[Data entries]
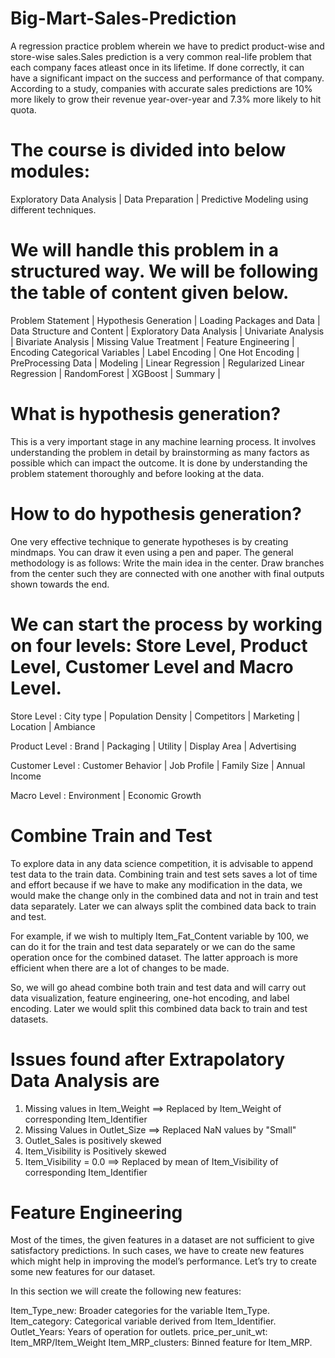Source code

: # Big-Mart-Sales-Prediction
A regression practice problem wherein we have to predict product-wise and store-wise sales.Sales prediction is a very common real-life problem that each company faces atleast once in its lifetime. If done correctly, it can have a significant impact on the success and performance of that company. According to a study, companies with accurate sales predictions are 10% more likely to grow their revenue year-over-year and 7.3% more likely to hit quota.

# The course is divided into below modules:
Exploratory Data Analysis |
Data Preparation |
Predictive Modeling using different techniques.

# We will handle this problem in a structured way. We will be following the table of content given below.
Problem Statement |
Hypothesis Generation |
Loading Packages and Data |
Data Structure and Content |
Exploratory Data Analysis |
Univariate Analysis |
Bivariate Analysis |
Missing Value Treatment |
Feature Engineering |
Encoding Categorical Variables |
Label Encoding | 
One Hot Encoding |
PreProcessing Data |
Modeling |
Linear Regression |
Regularized Linear Regression |
RandomForest |
XGBoost |
Summary |

# What is hypothesis generation?
This is a very important stage in any machine learning process. It involves understanding the problem in detail by brainstorming as many factors as possible which can impact the outcome. It is done by understanding the problem statement thoroughly and before looking at the data.

# How to do hypothesis generation?
One very effective technique to generate hypotheses is by creating mindmaps. You can draw it even using a pen and paper. The general methodology is as follows: Write the main idea in the center. Draw branches from the center such they are connected with one another with final outputs shown towards the end.

# We can start the process by working on four levels: Store Level, Product Level, Customer Level and Macro Level.

Store Level : City type | Population Density | Competitors | Marketing | Location | Ambiance

Product Level : Brand | Packaging | Utility | Display Area | Advertising

Customer Level : Customer Behavior | Job Profile | Family Size | Annual Income

Macro Level : Environment | Economic Growth

# Combine Train and Test
To explore data in any data science competition, it is advisable to append test data to the train data. Combining train and test sets saves a lot of time and effort because if we have to make any modification in the data, we would make the change only in the combined data and not in train and test data separately. Later we can always split the combined data back to train and test.

For example, if we wish to multiply Item_Fat_Content variable by 100, we can do it for the train and test data separately or we can do the same operation once for the combined dataset. The latter approach is more efficient when there are a lot of changes to be made.

So, we will go ahead combine both train and test data and will carry out data visualization, feature engineering, one-hot encoding, and label encoding. Later we would split this combined data back to train and test datasets.

# Issues found after Extrapolatory Data Analysis are 
1. Missing values in Item_Weight ==> Replaced by Item_Weight of corresponding Item_Identifier
2. Missing Values in Outlet_Size ==> Replaced NaN values by "Small"
3. Outlet_Sales is positively skewed
4. Item_Visibility is Positively skewed
5. Item_Visibility = 0.0 ==> Replaced by mean of Item_Visibility of corresponding Item_Identifier

# Feature Engineering
Most of the times, the given features in a dataset are not sufficient to give satisfactory predictions. In such cases, we have to create new features which might help in improving the model’s performance. Let’s try to create some new features for our dataset.

In this section we will create the following new features:

Item_Type_new: Broader categories for the variable Item_Type.
Item_category: Categorical variable derived from Item_Identifier.
Outlet_Years: Years of operation for outlets.
price_per_unit_wt: Item_MRP/Item_Weight
Item_MRP_clusters: Binned feature for Item_MRP.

**ASSIGNMENT:** Output the records above as they stand, from the first line to the line with "A regression practice", inclusive, and exclude the pictures.

**WRITTEN SOLUTION:**
Source code

: # Big-Mart-Sales-Prediction
A regression practice problem wherein we have to predict product-wise and store-wise sales.Sales prediction is a very common real-life problem that each company faces atleast once in its lifetime. If done correctly, it can have a significant impact on the success and performance of that company. According to a study, companies with accurate sales predictions are 10% more likely to grow their revenue year-over-year and 7.3% more likely to hit quota.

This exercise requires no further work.